Elasticsearch: An API for decommissioning a node or nodes

Created on 14 Nov 2019 · 5Comments · Source: elastic/elasticsearch

A common need when administrating nodes is to remove one or more nodes from the cluster without interrupting any operations. I think it would be useful to have a dedicate API for doing this decommission that is smarter than our decommissioning process.

Currently to decommission a node, a user would set the "cluster.routing.allocation.exclude._id" parameter to the node they wanted to remove from the cluster (alternatively _ip, _host, or _name could be used). They would then have to wait for the shards to be moved off of the node (checking the /_cat/allocation or similar APIs).

The issue with this is that during this time, it's possible for mutually exclusive settings to be set that causes data not to be migrated from the node, or for other filtering settings not to be achievable since the node will be subsequently removed from the cluster. Additionally, there isn't a simple way to check readiness other than reading cat APIs (should not be relied on) or the cluster state routing table.

What would be nice is the ability to mark a node as "pending decommission" such as:

PUT /_cluster/allocation/decommission
{
  "nodes": ["node-id-1", "node-id-2"]
}

This API would act similarly to the allocation exclusion API. We could then also treat these node ids "specially" internally, for instance we could disallow setting index-level shard filtering directly to these node IDs (this would be very nice for ILM since we randomly pick a node for allocation during a shrink). We could also potentially say "when the master node fails, prefer not to elect this node because it is going to be shortly removed from the cluster".

Rather than having a user have to check our other allocation APIs for the status of the decommission, we could provide a way to check the status of decommissioning nodes:

GET /_cluster/allocation/status

Which could give status like:

{
  "nodes": [
    {
      "node": "data-node-1",
      "node_id": "node-id-1",
      "safe_to_shutdown": false,
      "data_loss_on_removal": false,
      "decommission_possible": false,
      "shards_remaining": 7,
      "time_since_decommission": "1.2h",
      "time_since_decommission_millis": 4320000
    },
    {
      "node": "data-node-2",
      "node_id": "node-id-2",
      "safe_to_shutdown": true,
      "data_loss_on_removal": false,
      "decommission_possible": true,
      "shards_remaining": 0,
      "time_since_decommission": "1.2h",
      "time_since_decommission_millis": 4320000
    }
  ]
}

These fields are all made up, there's just ideas, but here's how they'd work:

safe_to_shutdown - whether the node contains any shards, if it holds 0, this would be true
data_loss_on_removal - in some cases (2 node clusters) you cannot evacuate all the data because primary and replicas can't be on the same node, this could return "true" if there were any 0-replica indices present on the node (so you could still remove the node if you didn't mind your cluster going yellow)
decommission_possible - internally ES could check whether the shards could even be moved off of the node (maybe they can't due to disk space, for instance), and return false if it's never going to be possible to decommission this node

Additionally, we'd want a way to recommission a node in the event it was decommissioned but an admin changed their mind:

PUT /_cluster/allocation/recommission
{
  "nodes": ["node-id-2"]
}

There's a lot of additional ideas around this (potential things like "as soon as a node has moved all data off, automatically shut itself down"), but this is a bare bones issue to get discussion started.

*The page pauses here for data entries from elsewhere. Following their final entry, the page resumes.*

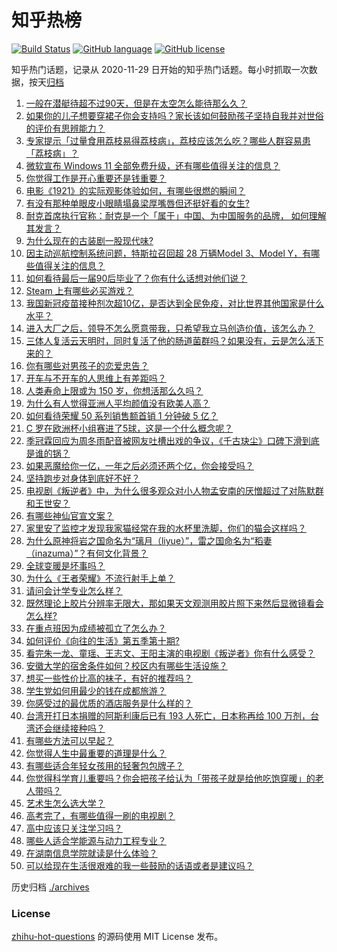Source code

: # 知乎热榜
[![Build Status](https://github.com/ToWeLong/zhihu-hot-questions/workflows/CI/badge.svg)](https://github.com/ToWeLong/zhihu-hot-questions/actions)
[![GitHub language](https://img.shields.io/badge/language-golang-orange.svg)](https://golang.org/)
[![GitHub license](https://img.shields.io/github/license/ToWeLong/zhihu-hot-questions)](https://github.com/ToWeLong/zhihu-hot-questions/blob/main/LICENSE)

知乎热门话题，记录从 2020-11-29 日开始的知乎热门话题。每小时抓取一次数据，按天[归档](./archives)

<!-- BEGIN -->

1. [一般在潜艇待超不过90天，但是在太空怎么能待那么久？](https://www.zhihu.com/question/465762854)
1. [如果你的儿子想要穿裙子你会支持吗？家长该如何鼓励孩子坚持自我并对世俗的评价有思辨能力？](https://www.zhihu.com/question/467775786)
1. [专家提示「过量食用荔枝易得荔枝病」，荔枝应该怎么吃？哪些人群容易患「荔枝病」？](https://www.zhihu.com/question/466303304)
1. [微软宣布 Windows 11 全部免费升级，还有哪些值得关注的信息？](https://www.zhihu.com/question/467249610)
1. [你觉得工作是开心重要还是钱重要？](https://www.zhihu.com/question/390664129)
1. [电影《1921》的实际观影体验如何，有哪些很燃的瞬间？](https://www.zhihu.com/question/467463563)
1. [有没有那种单眼皮小眼睛塌鼻梁厚嘴唇但还挺好看的女生?](https://www.zhihu.com/question/312374216)
1. [耐克首席执行官称：耐克是一个「属于」中国、为中国服务的品牌， 如何理解其发言？](https://www.zhihu.com/question/467825250)
1. [为什么现在的古装剧一股现代味?](https://www.zhihu.com/question/459603184)
1. [因主动巡航控制系统问题，特斯拉召回超 28 万辆Model 3、Model Y，有哪些值得关注的信息？](https://www.zhihu.com/question/467798045)
1. [如何看待最后一届90后毕业了？你有什么话想对他们说？](https://www.zhihu.com/question/467748410)
1. [Steam 上有哪些必买游戏？](https://www.zhihu.com/question/35296900)
1. [我国新冠疫苗接种剂次超10亿，是否达到全民免疫，对比世界其他国家是什么水平？](https://www.zhihu.com/question/466845525)
1. [进入大厂之后，领导不怎么愿意带我，只希望我立马创造价值，该怎么办？](https://www.zhihu.com/question/466550532)
1. [三体人复活云天明时，同时复活了他的肠道菌群吗？如果没有，云是怎么活下来的？](https://www.zhihu.com/question/466947516)
1. [你有哪些对男孩子的恋爱忠告？](https://www.zhihu.com/question/293676302)
1. [开车与不开车的人思维上有差距吗？](https://www.zhihu.com/question/466319507)
1. [人类寿命上限或为 150 岁，你想活那么久吗？](https://www.zhihu.com/question/466968884)
1. [为什么有人觉得亚洲人平均颜值没有欧美人高？](https://www.zhihu.com/question/433666039)
1. [如何看待荣耀 50 系列销售额首销 1 分钟破 5 亿？](https://www.zhihu.com/question/467418330)
1. [C 罗在欧洲杯小组赛进了5球，这是一个什么概念呢？](https://www.zhihu.com/question/467069907)
1. [季冠霖回应为周冬雨配音被网友吐槽出戏的争议，《千古玦尘》口碑下滑到底是谁的锅？](https://www.zhihu.com/question/467423413)
1. [如果恶魔给你一亿，一年之后必须还两个亿，你会接受吗？](https://www.zhihu.com/question/392418796)
1. [坚持跑步对身体到底好不好？](https://www.zhihu.com/question/461618978)
1. [电视剧《叛逆者》中，为什么很多观众对小人物孟安南的厌憎超过了对陈默群和王世安？](https://www.zhihu.com/question/467236348)
1. [有哪些神仙官宣文案？](https://www.zhihu.com/question/449182426)
1. [家里安了监控才发现我家猫经常在我的水杯里洗脚，你们的猫会这样吗？](https://www.zhihu.com/question/459983017)
1. [为什么原神将岩之国命名为“璃月（liyue）”，雷之国命名为“稻妻（inazuma）”？有何文化背景？](https://www.zhihu.com/question/466559443)
1. [全球变暖是坏事吗？](https://www.zhihu.com/question/290575660)
1. [为什么《王者荣耀》不流行射手上单？](https://www.zhihu.com/question/460375616)
1. [请问会计学专业怎么样？](https://www.zhihu.com/question/331281323)
1. [既然理论上胶片分辨率无限大，那如果天文观测用胶片照下来然后显微镜看会怎么样?](https://www.zhihu.com/question/453975780)
1. [在重点班因为成绩被孤立了怎么办？](https://www.zhihu.com/question/466006319)
1. [如何评价《向往的生活》第五季第十期?](https://www.zhihu.com/question/466097156)
1. [看完朱一龙、童瑶、王志文、王阳主演的电视剧《叛逆者》你有什么感受？](https://www.zhihu.com/question/456962938)
1. [安徽大学的宿舍条件如何？校区内有哪些生活设施？](https://www.zhihu.com/question/326840249)
1. [想买一些性价比高的袜子，有好的推荐吗？](https://www.zhihu.com/question/32272388)
1. [学生党如何用最少的钱在成都旅游？](https://www.zhihu.com/question/60378029)
1. [你感受过的最优质的酒店服务是什么样的？](https://www.zhihu.com/question/36082879)
1. [台湾开打日本捐赠的阿斯利康后已有 193 人死亡，日本称再给 100 万剂，台湾还会继续接种吗？](https://www.zhihu.com/question/467768491)
1. [有哪些方法可以早起？](https://www.zhihu.com/question/466318823)
1. [你觉得人生中最重要的道理是什么？](https://www.zhihu.com/question/465627192)
1. [有哪些适合年轻女孩用的轻奢包包牌子？](https://www.zhihu.com/question/35179909)
1. [你觉得科学育儿重要吗？你会把孩子给认为「带孩子就是给他吃饱穿暖」的老人带吗？](https://www.zhihu.com/question/464732842)
1. [艺术生怎么选大学？](https://www.zhihu.com/question/406801194)
1. [高考完了，有哪些值得一刷的电视剧？](https://www.zhihu.com/question/464927679)
1. [高中应该只关注学习吗？](https://www.zhihu.com/question/464840911)
1. [哪些人适合学能源与动力工程专业？](https://www.zhihu.com/question/404778160)
1. [在湖南信息学院就读是什么体验？](https://www.zhihu.com/question/278345523)
1. [可以给现在生活很艰难的我一些鼓励的话语或者是建议吗？](https://www.zhihu.com/question/465001166)

<!-- END -->

历史归档 [./archives](./archives)


### License
[zhihu-hot-questions](https://github.com/towelong/zhihu-hot-questions) 的源码使用 MIT License 发布。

:DistributeAllocation >feature Distributed

Source

dakrone

Most helpful comment

I imagine Cloud would be overjoyed to get this - shall I find someone to loop in?

pugnascotia on 14 Nov 2019

🎉3 ❤2

All 5 comments

Pinging @elastic/es-distributed (:Distributed/Allocation)

elasticmachine on 14 Nov 2019

I imagine Cloud would be overjoyed to get this - shall I find someone to loop in?

pugnascotia on 14 Nov 2019

🎉3 ❤2

@pugnascotia this partially comes from discussions I have had with @jhalterman about decommissioning on Cloud.

dakrone on 14 Nov 2019

Ha, yes I was thinking of him 😄

pugnascotia on 14 Nov 2019

at least with respect to decommissioning data nodes,

the cluster settings API:

PUT /_cluster/settings 
{
  "transient": {
      "cluster.routing.allocation.exclude._name" : "<node>,<node>,..."
   }
}

can be enhanced for set-like (multi-unique-valued) settings in the following (or similar) way:

PUT /_cluster/settings 
{
  "transient": {
      "cluster.routing.allocation.exclude[.<add/remove>]._name" : "<node>,<node>,..."
   }
}

this would keep such "commands" idempotent and allow for parallel, safe decommissioning of several data nodes at a time, potentially speeding up safe rolling updates and similar scenarios significantly, without the need to have custom centralized orchestration outside of the master node.